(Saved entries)
........

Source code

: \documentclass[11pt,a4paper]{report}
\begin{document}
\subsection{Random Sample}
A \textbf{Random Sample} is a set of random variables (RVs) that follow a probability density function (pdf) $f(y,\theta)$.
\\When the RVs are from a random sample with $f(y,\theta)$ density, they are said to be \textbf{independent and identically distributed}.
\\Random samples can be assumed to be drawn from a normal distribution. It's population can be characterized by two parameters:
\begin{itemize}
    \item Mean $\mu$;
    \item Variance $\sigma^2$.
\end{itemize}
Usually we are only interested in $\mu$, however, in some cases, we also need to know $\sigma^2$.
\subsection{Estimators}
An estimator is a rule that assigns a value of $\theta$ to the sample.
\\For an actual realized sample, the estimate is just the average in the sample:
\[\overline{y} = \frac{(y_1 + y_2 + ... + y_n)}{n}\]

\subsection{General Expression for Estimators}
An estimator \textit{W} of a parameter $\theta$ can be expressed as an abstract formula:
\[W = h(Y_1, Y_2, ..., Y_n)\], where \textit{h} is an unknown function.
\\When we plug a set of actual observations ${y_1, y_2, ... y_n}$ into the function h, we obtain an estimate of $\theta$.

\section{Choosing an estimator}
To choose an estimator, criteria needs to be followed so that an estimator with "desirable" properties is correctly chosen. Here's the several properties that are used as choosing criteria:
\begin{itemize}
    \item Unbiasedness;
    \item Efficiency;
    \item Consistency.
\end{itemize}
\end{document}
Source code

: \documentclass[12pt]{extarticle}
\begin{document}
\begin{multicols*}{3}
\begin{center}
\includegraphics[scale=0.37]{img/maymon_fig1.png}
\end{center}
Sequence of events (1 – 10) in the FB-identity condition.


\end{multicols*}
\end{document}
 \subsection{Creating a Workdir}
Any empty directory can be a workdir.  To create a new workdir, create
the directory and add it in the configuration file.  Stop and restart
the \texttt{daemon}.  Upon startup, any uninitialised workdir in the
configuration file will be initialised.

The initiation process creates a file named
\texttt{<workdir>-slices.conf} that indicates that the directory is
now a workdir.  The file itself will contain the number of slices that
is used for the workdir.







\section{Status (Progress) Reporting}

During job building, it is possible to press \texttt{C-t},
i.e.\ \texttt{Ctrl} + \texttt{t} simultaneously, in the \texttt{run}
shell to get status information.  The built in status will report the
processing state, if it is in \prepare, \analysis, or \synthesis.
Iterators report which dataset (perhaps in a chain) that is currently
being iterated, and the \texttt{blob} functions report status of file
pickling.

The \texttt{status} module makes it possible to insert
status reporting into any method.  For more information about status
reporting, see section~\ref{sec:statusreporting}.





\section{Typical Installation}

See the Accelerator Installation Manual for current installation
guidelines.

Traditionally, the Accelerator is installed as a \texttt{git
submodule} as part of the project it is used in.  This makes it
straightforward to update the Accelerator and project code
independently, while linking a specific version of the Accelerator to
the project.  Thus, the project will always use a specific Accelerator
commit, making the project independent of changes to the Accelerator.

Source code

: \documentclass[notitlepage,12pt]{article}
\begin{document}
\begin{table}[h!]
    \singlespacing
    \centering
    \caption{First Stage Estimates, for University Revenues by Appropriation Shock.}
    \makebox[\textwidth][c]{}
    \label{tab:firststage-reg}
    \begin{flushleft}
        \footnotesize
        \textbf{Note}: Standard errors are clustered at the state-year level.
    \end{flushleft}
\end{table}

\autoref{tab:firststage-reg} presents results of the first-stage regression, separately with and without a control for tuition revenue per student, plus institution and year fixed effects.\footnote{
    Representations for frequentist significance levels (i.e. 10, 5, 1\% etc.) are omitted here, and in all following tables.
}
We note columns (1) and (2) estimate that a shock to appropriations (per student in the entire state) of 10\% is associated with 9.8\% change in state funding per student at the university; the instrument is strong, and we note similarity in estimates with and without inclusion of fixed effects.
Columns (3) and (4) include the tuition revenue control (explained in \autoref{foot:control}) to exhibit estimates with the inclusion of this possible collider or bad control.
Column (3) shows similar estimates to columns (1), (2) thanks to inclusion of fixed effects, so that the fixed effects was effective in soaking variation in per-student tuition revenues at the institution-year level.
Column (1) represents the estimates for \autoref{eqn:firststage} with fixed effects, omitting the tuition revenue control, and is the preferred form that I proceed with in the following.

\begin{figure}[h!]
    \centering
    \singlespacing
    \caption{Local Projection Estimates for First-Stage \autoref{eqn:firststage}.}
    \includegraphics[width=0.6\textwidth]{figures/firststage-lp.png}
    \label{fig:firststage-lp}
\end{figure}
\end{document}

........

- **About this exercise**
From start to finish, retype the records above with complete accuracy.

- **Solution for this problem**
Source code

: \documentclass[11pt,a4paper]{report}
\begin{document}
\subsection{Random Sample}
A \textbf{Random Sample} is a set of random variables (RVs) that follow a probability density function (pdf) $f(y,\theta)$.
\\When the RVs are from a random sample with $f(y,\theta)$ density, they are said to be \textbf{independent and identically distributed}.
\\Random samples can be assumed to be drawn from a normal distribution. It's population can be characterized by two parameters:
\begin{itemize}
    \item Mean $\mu$;
    \item Variance $\sigma^2$.
\end{itemize}
Usually we are only interested in $\mu$, however, in some cases, we also need to know $\sigma^2$.
\subsection{Estimators}
An estimator is a rule that assigns a value of $\theta$ to the sample.
\\For an actual realized sample, the estimate is just the average in the sample:
\[\overline{y} = \frac{(y_1 + y_2 + ... + y_n)}{n}\]

\subsection{General Expression for Estimators}
An estimator \textit{W} of a parameter $\theta$ can be expressed as an abstract formula:
\[W = h(Y_1, Y_2, ..., Y_n)\], where \textit{h} is an unknown function.
\\When we plug a set of actual observations ${y_1, y_2, ... y_n}$ into the function h, we obtain an estimate of $\theta$.

\section{Choosing an estimator}
To choose an estimator, criteria needs to be followed so that an estimator with "desirable" properties is correctly chosen. Here's the several properties that are used as choosing criteria:
\begin{itemize}
    \item Unbiasedness;
    \item Efficiency;
    \item Consistency.
\end{itemize}
\end{document}
Source code

: \documentclass[12pt]{extarticle}
\begin{document}
\begin{multicols*}{3}
\begin{center}
\includegraphics[scale=0.37]{img/maymon_fig1.png}
\end{center}
Sequence of events (1 – 10) in the FB-identity condition.


\end{multicols*}
\end{document}
 \subsection{Creating a Workdir}
Any empty directory can be a workdir.  To create a new workdir, create
the directory and add it in the configuration file.  Stop and restart
the \texttt{daemon}.  Upon startup, any uninitialised workdir in the
configuration file will be initialised.

The initiation process creates a file named
\texttt{<workdir>-slices.conf} that indicates that the directory is
now a workdir.  The file itself will contain the number of slices that
is used for the workdir.







\section{Status (Progress) Reporting}

During job building, it is possible to press \texttt{C-t},
i.e.\ \texttt{Ctrl} + \texttt{t} simultaneously, in the \texttt{run}
shell to get status information.  The built in status will report the
processing state, if it is in \prepare, \analysis, or \synthesis.
Iterators report which dataset (perhaps in a chain) that is currently
being iterated, and the \texttt{blob} functions report status of file
pickling.

The \texttt{status} module makes it possible to insert
status reporting into any method.  For more information about status
reporting, see section~\ref{sec:statusreporting}.





\section{Typical Installation}

See the Accelerator Installation Manual for current installation
guidelines.

Traditionally, the Accelerator is installed as a \texttt{git
submodule} as part of the project it is used in.  This makes it
straightforward to update the Accelerator and project code
independently, while linking a specific version of the Accelerator to
the project.  Thus, the project will always use a specific Accelerator
commit, making the project independent of changes to the Accelerator.

Source code

: \documentclass[notitlepage,12pt]{article}
\begin{document}
\begin{table}[h!]
    \singlespacing
    \centering
    \caption{First Stage Estimates, for University Revenues by Appropriation Shock.}
    \makebox[\textwidth][c]{}
    \label{tab:firststage-reg}
    \begin{flushleft}
        \footnotesize
        \textbf{Note}: Standard errors are clustered at the state-year level.
    \end{flushleft}
\end{table}

\autoref{tab:firststage-reg} presents results of the first-stage regression, separately with and without a control for tuition revenue per student, plus institution and year fixed effects.\footnote{
    Representations for frequentist significance levels (i.e. 10, 5, 1\% etc.) are omitted here, and in all following tables.
}
We note columns (1) and (2) estimate that a shock to appropriations (per student in the entire state) of 10\% is associated with 9.8\% change in state funding per student at the university; the instrument is strong, and we note similarity in estimates with and without inclusion of fixed effects.
Columns (3) and (4) include the tuition revenue control (explained in \autoref{foot:control}) to exhibit estimates with the inclusion of this possible collider or bad control.
Column (3) shows similar estimates to columns (1), (2) thanks to inclusion of fixed effects, so that the fixed effects was effective in soaking variation in per-student tuition revenues at the institution-year level.
Column (1) represents the estimates for \autoref{eqn:firststage} with fixed effects, omitting the tuition revenue control, and is the preferred form that I proceed with in the following.

\begin{figure}[h!]
    \centering
    \singlespacing
    \caption{Local Projection Estimates for First-Stage \autoref{eqn:firststage}.}
    \includegraphics[width=0.6\textwidth]{figures/firststage-lp.png}
    \label{fig:firststage-lp}
\end{figure}
\end{document}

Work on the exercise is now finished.